/---

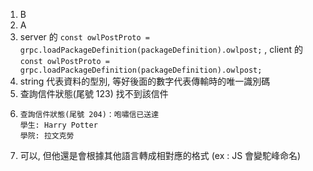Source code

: 1. B
2. A 
3. server 的 `const owlPostProto = grpc.loadPackageDefinition(packageDefinition).owlpost;` , client 的 `const owlPostProto = grpc.loadPackageDefinition(packageDefinition).owlpost;`
4. string 代表資料的型別, 等好後面的數字代表傳輸時的唯一識別碼
5. 查詢信件狀態(尾號 123) 找不到該信件 
6. 
    ```
    查詢信件狀態(尾號 204)：咆嘯信已送達
    學生: Harry Potter
    學院: 拉文克勞
    ```
7. 可以, 但他還是會根據其他語言轉成相對應的格式 (ex : JS 會變駝峰命名)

\---

PROBLEM TO SOLVE> An exact repeat of the listing above, pictures excluded, is the answer.

ANSWER TO THE EXERCISE>
Source code

: 1. B
2. A 
3. server 的 `const owlPostProto = grpc.loadPackageDefinition(packageDefinition).owlpost;` , client 的 `const owlPostProto = grpc.loadPackageDefinition(packageDefinition).owlpost;`
4. string 代表資料的型別, 等好後面的數字代表傳輸時的唯一識別碼
5. 查詢信件狀態(尾號 123) 找不到該信件 
6. 
    ```
    查詢信件狀態(尾號 204)：咆嘯信已送達
    學生: Harry Potter
    學院: 拉文克勞
    ```
7. 可以, 但他還是會根據其他語言轉成相對應的格式 (ex : JS 會變駝峰命名)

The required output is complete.